The output is the lines below from the one with "51-54 and 66-69" through the one with "#### 1. **Generic Exception Catching**", both included, printed exactly and with no other line.

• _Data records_

+---+

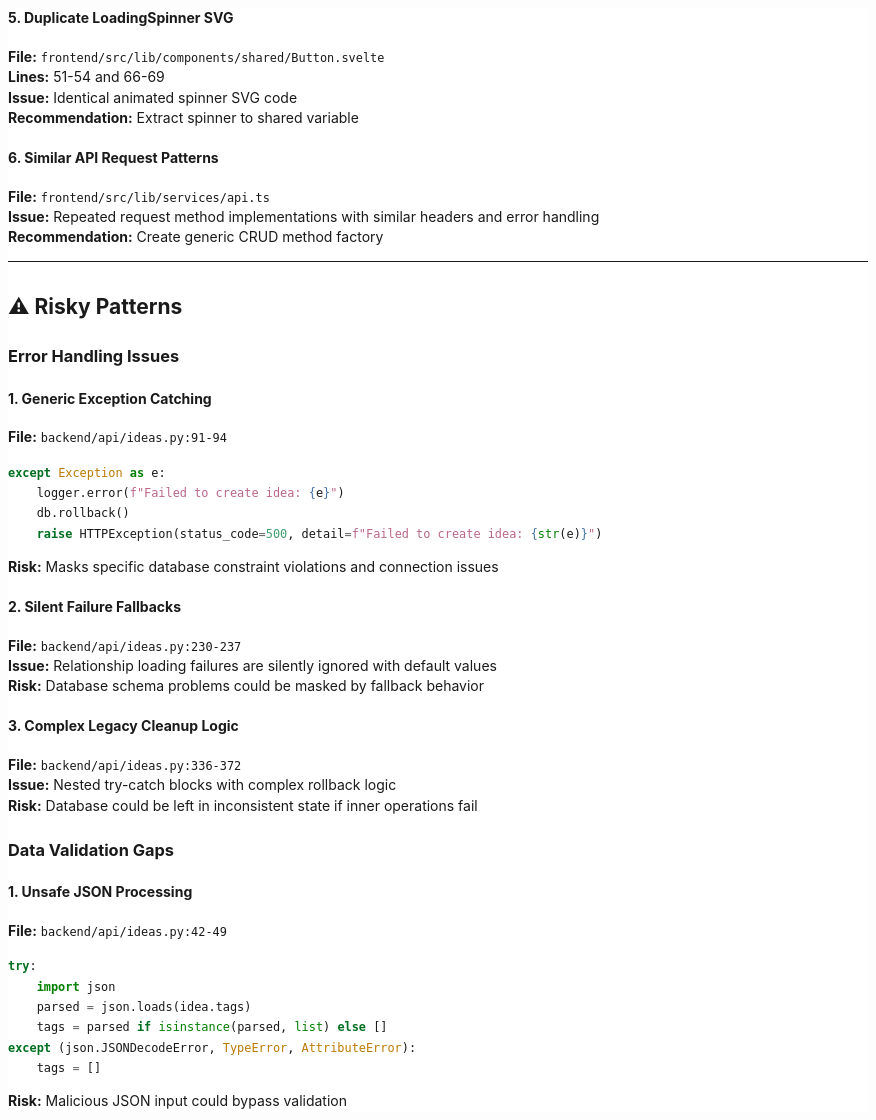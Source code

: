 #### 5. **Duplicate LoadingSpinner SVG**
**File:** `frontend/src/lib/components/shared/Button.svelte`  
**Lines:** 51-54 and 66-69  
**Issue:** Identical animated spinner SVG code  
**Recommendation:** Extract spinner to shared variable

#### 6. **Similar API Request Patterns**
**File:** `frontend/src/lib/services/api.ts`  
**Issue:** Repeated request method implementations with similar headers and error handling  
**Recommendation:** Create generic CRUD method factory

---

## ⚠️ Risky Patterns

### **Error Handling Issues**

#### 1. **Generic Exception Catching**
**File:** `backend/api/ideas.py:91-94`  
```python
except Exception as e:
    logger.error(f"Failed to create idea: {e}")
    db.rollback()
    raise HTTPException(status_code=500, detail=f"Failed to create idea: {str(e)}")
```
**Risk:** Masks specific database constraint violations and connection issues

#### 2. **Silent Failure Fallbacks**
**File:** `backend/api/ideas.py:230-237`  
**Issue:** Relationship loading failures are silently ignored with default values  
**Risk:** Database schema problems could be masked by fallback behavior

#### 3. **Complex Legacy Cleanup Logic**
**File:** `backend/api/ideas.py:336-372`  
**Issue:** Nested try-catch blocks with complex rollback logic  
**Risk:** Database could be left in inconsistent state if inner operations fail

### **Data Validation Gaps**

#### 1. **Unsafe JSON Processing**
**File:** `backend/api/ideas.py:42-49`  
```python
try:
    import json
    parsed = json.loads(idea.tags)
    tags = parsed if isinstance(parsed, list) else []
except (json.JSONDecodeError, TypeError, AttributeError):
    tags = []
```
**Risk:** Malicious JSON input could bypass validation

+---+

• _TASK OUTPUT_
**Lines:** 51-54 and 66-69  
**Issue:** Identical animated spinner SVG code  
**Recommendation:** Extract spinner to shared variable

#### 6. **Similar API Request Patterns**
**File:** `frontend/src/lib/services/api.ts`  
**Issue:** Repeated request method implementations with similar headers and error handling  
**Recommendation:** Create generic CRUD method factory

---

## ⚠️ Risky Patterns

### **Error Handling Issues**

#### 1. **Generic Exception Catching**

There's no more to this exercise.